The Theory of Law According to Rabbi Shimon Shkop

Question

Hello Rabbi, in your column on Rashi’s approach in Bava Kamma 60a, and also in the article you wrote about it, you cited Rabbi Shimon Shkop’s words in Sha'arei Yosher and explained that there are two novel points in his view: a. The legal dimension defines the ownership rights to which the Torah’s prohibitions apply. b. The legal dimension itself prohibits. Based on this, you wrote that it follows that even according to the view that there is no prohibition of “you shall not steal” regarding theft from a gentile, it is still forbidden from a legal standpoint. I wanted to ask two questions: a. In the Talmud in Bava Kamma 113b we see that they allowed avoidance of repaying a gentile’s loan. Is there no legal prohibition regarding that? Or did they simply not take that into account? b. From the continuation of Rabbi Shimon Shkop’s words it sounds like he explains that the legal layer determines ownership rights, but does not create legal prohibitions..

Answer

a. This can be discussed from several angles: avoiding repayment of a loan is not really theft, because a loan is money that becomes the borrower’s property.

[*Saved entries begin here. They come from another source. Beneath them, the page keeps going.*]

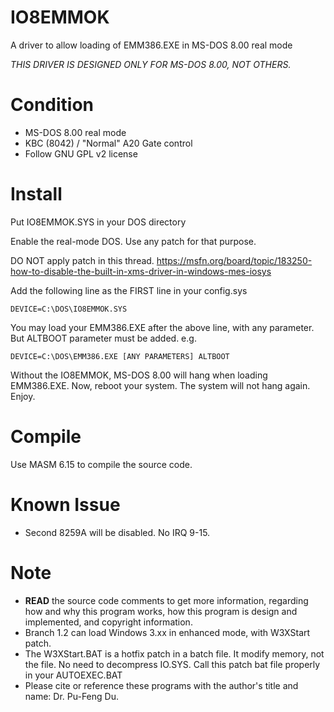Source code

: # IO8EMMOK
A driver to allow loading of EMM386.EXE in MS-DOS 8.00 real mode

_THIS DRIVER IS DESIGNED ONLY FOR MS-DOS 8.00, NOT OTHERS._

# Condition

- MS-DOS 8.00 real mode
- KBC (8042) / "Normal" A20 Gate control
- Follow GNU GPL v2 license

# Install
Put IO8EMMOK.SYS in your DOS directory

Enable the real-mode DOS. Use any patch for that purpose.

DO NOT apply patch in this thread.
https://msfn.org/board/topic/183250-how-to-disable-the-built-in-xms-driver-in-windows-mes-iosys

Add the following line as the FIRST line in your config.sys

```
DEVICE=C:\DOS\IO8EMMOK.SYS
```

You may load your EMM386.EXE after the above line, with any parameter. But ALTBOOT parameter must be added.
e.g.

```
DEVICE=C:\DOS\EMM386.EXE [ANY PARAMETERS] ALTBOOT
```

Without the IO8EMMOK, MS-DOS 8.00 will hang when loading EMM386.EXE. 
Now, reboot your system. The system will not hang again. Enjoy.

# Compile
Use MASM 6.15 to compile the source code.

# Known Issue
 - Second 8259A will be disabled. No IRQ 9-15.
 
# Note
 - __READ__ the source code comments to get more information, regarding how and why this program works, how this program is design and implemented, and copyright information.
 - Branch 1.2 can load Windows 3.xx in enhanced mode, with W3XStart patch.
 - The W3XStart.BAT is a hotfix patch in a batch file. It modify memory, not the file. No need to decompress IO.SYS. Call this patch bat file properly in your AUTOEXEC.BAT
 - Please cite or reference these programs with the author's title and name: Dr. Pu-Feng Du.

Therefore they permitted it with regard to a gentile. We are speaking about a gentile who does not observe the seven Noahide commandments, and with regard to him there are no legal obligations. Or, they permitted it as a sanction against the conduct of the gentiles, even though strictly speaking it is forbidden.
b. From several places in Rabbi Shimon Shkop it is clear that he means both levels. For example, at the beginning of the section he asks: why should one obey a command that is not in the Torah? And if this is only a definition, what obedience is involved? Later he writes that theft from a gentile is legally forbidden even according to the view that theft from a gentile is permitted.

Discussion on Answer

Daniel Koren (2020-08-19)

I understand that the Rabbi, in his wonderful sixth approach in 'Jewish Law and Morality,' was influenced by lines of thought from Rabbi Shimon Shkop… Is this indeed true and accepted in Israel?

Michi (2020-08-19)

Maybe there was some influence here too (it is clear that there was in other contexts), but I do not see a necessary connection. The structure in which there is an extra-halakhic command does indeed appear there.